EXERCISE DESCRIPTION — Please find the lines in the entries below that contain the word "Burnt", and copy each one.

[Saved data entries]

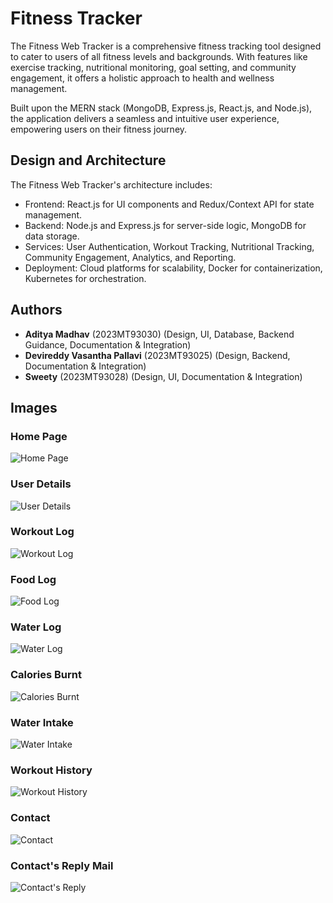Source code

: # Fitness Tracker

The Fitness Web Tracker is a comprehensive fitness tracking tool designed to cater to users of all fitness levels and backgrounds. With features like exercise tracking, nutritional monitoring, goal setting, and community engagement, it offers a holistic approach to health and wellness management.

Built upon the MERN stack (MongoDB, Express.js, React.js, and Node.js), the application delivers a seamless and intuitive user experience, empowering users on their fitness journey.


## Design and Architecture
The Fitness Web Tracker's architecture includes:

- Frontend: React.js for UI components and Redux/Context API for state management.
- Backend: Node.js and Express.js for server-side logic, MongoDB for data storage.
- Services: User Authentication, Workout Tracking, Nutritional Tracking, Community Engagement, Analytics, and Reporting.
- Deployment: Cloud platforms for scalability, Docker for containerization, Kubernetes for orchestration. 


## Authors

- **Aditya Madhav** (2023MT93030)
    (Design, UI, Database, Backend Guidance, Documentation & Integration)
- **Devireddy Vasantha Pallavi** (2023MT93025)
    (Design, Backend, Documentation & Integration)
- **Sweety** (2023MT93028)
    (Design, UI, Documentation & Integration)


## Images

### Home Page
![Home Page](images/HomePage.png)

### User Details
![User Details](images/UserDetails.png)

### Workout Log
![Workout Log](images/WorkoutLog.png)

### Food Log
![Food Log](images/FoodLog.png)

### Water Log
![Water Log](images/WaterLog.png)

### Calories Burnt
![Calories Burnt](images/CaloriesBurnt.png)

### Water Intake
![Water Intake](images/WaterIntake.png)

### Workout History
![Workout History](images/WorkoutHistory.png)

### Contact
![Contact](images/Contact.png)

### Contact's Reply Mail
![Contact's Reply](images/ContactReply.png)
---
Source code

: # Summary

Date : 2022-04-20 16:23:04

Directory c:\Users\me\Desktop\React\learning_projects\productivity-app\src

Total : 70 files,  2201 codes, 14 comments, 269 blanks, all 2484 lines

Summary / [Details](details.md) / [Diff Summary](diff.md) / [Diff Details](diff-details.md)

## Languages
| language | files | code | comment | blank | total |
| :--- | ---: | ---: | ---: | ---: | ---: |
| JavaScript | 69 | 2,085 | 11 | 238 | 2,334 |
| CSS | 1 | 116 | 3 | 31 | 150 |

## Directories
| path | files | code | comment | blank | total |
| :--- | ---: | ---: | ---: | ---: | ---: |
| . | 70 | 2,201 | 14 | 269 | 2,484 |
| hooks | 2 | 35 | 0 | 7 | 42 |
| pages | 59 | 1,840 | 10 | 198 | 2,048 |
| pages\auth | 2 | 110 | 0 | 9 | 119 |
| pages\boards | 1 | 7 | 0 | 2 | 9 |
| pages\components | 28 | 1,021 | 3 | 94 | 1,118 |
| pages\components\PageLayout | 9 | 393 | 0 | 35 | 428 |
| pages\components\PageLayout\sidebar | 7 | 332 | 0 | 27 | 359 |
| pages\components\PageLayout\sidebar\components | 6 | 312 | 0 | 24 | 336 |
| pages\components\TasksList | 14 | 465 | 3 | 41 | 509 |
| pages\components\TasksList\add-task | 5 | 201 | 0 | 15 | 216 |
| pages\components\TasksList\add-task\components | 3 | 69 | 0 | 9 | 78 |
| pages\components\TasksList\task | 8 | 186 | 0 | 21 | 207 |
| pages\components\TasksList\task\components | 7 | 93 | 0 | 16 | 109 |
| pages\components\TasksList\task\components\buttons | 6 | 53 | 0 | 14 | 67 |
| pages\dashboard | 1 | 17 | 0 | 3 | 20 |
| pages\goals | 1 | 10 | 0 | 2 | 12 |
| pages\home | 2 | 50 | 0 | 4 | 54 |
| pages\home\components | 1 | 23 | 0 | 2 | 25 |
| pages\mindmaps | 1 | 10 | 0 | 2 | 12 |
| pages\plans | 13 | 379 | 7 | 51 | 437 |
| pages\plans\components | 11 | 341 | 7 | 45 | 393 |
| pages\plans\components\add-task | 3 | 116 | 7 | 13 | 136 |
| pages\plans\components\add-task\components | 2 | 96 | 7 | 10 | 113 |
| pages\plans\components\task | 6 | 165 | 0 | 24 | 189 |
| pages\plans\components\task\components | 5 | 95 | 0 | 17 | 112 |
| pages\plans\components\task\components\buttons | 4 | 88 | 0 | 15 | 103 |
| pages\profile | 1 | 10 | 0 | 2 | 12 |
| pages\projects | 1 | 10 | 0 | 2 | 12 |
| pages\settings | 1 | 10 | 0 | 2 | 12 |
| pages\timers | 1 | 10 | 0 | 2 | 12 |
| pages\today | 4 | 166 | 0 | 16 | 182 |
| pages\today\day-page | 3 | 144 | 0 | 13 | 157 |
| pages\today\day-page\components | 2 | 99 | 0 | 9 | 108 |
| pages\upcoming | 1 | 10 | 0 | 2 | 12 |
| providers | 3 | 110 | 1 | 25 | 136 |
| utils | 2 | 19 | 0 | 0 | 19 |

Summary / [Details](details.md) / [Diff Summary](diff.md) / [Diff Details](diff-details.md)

TASK ANSWER —
### Calories Burnt
![Calories Burnt](images/CaloriesBurnt.png)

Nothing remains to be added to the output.